「教育技術の法則化運動」
向山の最大の論争は、「法則化運動」に関することである。
『現代教育科学』(明治図書)をはじめ、『教育』(国土社)、『体育科教育』(大修館書店)、『ひと』(太郎次郎社)など、さまざまな教育誌で幾度となく取り上げられ、数々の論争を引き起こした。
法則化運動に対する代表的な批判として、次のようなものがあった。
1 法則化運動には、「思想」がない。
2 法則化運動は、マニュアル主義である。
このような批判に対して、向山は以下のように反論した。
1 法則化運動には、「できない」子どもをなんとかして「できる」ようにさせたいという思想がある。「教育技術」を求める教師と求めない教師の差は、どこから生まれるのか。「できない、わからない子どもにどう対処しようとしているか」の違いに由来する。目の前に跳び箱を跳べないで悩んでいる子がいる。「できない」子どもを前にして、痛みを感じなければ「教育技術」は必要ない。
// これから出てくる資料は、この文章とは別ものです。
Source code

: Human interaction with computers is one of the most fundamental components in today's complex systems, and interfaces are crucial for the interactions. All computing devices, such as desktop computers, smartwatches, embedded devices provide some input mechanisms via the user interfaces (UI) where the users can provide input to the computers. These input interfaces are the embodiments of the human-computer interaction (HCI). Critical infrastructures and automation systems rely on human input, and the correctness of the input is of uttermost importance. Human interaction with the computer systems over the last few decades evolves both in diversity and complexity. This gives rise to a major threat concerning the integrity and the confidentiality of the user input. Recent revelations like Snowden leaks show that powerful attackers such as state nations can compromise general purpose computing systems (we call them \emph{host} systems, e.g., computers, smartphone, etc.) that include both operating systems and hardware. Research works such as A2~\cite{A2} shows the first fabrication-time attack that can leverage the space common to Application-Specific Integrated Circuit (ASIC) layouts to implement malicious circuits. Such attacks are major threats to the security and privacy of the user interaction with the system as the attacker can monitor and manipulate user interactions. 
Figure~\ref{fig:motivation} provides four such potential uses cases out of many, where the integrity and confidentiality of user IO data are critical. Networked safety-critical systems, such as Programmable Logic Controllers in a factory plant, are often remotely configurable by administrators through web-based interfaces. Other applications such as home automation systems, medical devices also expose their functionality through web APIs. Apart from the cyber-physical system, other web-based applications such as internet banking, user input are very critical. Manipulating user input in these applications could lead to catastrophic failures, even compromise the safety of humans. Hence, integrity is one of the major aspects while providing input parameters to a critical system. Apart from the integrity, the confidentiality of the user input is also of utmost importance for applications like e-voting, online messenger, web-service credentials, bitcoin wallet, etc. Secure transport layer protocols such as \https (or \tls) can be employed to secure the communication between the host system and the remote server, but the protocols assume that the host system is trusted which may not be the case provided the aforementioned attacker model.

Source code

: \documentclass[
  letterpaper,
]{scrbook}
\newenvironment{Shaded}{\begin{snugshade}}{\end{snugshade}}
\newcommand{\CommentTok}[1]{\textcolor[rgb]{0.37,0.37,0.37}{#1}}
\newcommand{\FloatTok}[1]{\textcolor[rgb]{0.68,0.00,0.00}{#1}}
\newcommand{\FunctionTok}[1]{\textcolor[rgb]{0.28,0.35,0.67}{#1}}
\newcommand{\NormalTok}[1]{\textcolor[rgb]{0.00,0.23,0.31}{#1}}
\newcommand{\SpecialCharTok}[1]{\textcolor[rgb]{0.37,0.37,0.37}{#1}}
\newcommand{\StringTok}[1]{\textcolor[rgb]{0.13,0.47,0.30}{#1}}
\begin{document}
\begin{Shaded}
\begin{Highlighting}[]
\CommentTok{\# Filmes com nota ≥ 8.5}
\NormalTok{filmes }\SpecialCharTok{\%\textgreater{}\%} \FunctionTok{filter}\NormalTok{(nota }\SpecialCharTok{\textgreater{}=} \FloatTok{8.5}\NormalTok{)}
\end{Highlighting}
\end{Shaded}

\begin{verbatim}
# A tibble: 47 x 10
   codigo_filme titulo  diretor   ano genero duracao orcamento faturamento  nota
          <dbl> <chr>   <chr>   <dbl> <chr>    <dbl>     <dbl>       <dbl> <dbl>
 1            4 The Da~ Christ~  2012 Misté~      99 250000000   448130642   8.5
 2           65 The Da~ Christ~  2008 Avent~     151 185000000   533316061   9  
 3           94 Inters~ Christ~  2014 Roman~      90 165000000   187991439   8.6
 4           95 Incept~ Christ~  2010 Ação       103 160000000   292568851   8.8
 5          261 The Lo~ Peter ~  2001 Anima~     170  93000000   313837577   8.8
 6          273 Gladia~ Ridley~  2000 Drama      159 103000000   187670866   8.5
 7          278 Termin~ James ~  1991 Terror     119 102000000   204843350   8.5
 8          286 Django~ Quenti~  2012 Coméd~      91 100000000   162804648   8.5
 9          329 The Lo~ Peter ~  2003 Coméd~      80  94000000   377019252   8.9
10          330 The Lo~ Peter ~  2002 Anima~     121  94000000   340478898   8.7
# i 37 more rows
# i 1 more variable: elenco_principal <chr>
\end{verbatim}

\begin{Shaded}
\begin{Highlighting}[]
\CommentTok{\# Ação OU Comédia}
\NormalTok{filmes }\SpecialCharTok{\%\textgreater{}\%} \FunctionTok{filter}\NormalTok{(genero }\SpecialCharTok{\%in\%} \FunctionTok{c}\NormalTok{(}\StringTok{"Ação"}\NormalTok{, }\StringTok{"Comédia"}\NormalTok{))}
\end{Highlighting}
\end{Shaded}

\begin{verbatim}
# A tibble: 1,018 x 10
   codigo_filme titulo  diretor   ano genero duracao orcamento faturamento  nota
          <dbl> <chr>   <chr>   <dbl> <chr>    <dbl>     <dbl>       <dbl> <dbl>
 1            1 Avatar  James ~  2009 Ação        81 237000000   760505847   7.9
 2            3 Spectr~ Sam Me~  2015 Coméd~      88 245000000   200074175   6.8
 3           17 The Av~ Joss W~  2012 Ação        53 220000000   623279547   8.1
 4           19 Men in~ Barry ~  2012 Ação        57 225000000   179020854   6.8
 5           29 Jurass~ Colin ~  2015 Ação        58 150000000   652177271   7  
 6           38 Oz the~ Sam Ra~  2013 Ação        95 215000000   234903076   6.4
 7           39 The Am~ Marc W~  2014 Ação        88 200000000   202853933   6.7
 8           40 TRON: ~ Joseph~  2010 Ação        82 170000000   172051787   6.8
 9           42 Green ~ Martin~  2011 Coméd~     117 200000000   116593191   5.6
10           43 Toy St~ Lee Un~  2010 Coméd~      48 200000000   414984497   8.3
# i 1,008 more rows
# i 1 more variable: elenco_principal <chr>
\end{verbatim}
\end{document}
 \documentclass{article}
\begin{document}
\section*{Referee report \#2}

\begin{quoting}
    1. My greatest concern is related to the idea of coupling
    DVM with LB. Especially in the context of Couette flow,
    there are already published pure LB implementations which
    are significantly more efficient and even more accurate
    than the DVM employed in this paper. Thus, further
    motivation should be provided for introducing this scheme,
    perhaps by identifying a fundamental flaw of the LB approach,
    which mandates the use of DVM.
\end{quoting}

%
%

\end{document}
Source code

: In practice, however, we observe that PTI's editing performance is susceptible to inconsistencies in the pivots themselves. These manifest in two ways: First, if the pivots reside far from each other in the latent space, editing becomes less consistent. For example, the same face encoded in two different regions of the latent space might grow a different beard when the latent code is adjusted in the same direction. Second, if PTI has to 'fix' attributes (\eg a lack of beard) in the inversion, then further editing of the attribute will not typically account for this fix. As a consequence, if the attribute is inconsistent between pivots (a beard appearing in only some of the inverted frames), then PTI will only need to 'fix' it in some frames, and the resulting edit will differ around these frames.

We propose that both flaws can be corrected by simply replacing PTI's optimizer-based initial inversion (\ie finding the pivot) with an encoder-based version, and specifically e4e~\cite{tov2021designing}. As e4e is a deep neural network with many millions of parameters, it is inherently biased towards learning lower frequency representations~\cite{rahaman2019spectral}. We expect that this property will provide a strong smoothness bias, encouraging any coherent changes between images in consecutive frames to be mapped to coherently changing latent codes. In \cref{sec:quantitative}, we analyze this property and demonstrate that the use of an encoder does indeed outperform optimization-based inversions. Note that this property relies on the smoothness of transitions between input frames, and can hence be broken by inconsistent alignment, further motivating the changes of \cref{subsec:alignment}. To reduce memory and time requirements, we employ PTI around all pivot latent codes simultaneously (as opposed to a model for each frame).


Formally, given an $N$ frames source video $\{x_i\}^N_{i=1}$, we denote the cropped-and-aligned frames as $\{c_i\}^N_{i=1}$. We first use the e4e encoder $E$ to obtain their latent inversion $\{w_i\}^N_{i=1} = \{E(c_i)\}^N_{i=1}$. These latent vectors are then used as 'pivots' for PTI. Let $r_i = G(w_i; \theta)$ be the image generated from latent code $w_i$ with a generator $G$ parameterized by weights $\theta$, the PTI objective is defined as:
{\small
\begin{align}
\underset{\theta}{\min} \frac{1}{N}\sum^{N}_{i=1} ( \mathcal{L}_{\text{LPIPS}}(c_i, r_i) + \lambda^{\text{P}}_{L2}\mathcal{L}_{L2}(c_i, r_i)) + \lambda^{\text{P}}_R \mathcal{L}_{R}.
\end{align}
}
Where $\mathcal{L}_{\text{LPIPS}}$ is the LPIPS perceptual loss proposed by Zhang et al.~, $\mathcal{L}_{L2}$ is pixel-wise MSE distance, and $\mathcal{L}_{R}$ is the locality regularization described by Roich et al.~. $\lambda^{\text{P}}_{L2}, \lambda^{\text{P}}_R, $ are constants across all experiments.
2 さまざまな子どもが集まっているのが教室である。たったひとつの方法だけでは上手くいくはずがない。「教育技術」をたくさん知っていれば、その中からその場にあわせたものを選ぶことができる。我流(自己流)の人は、自分のやり方しか知らない。だから条件がかわっても、いつも同じことをしている。そんな人に限って「法則化はマニュアル主義である」と批判する。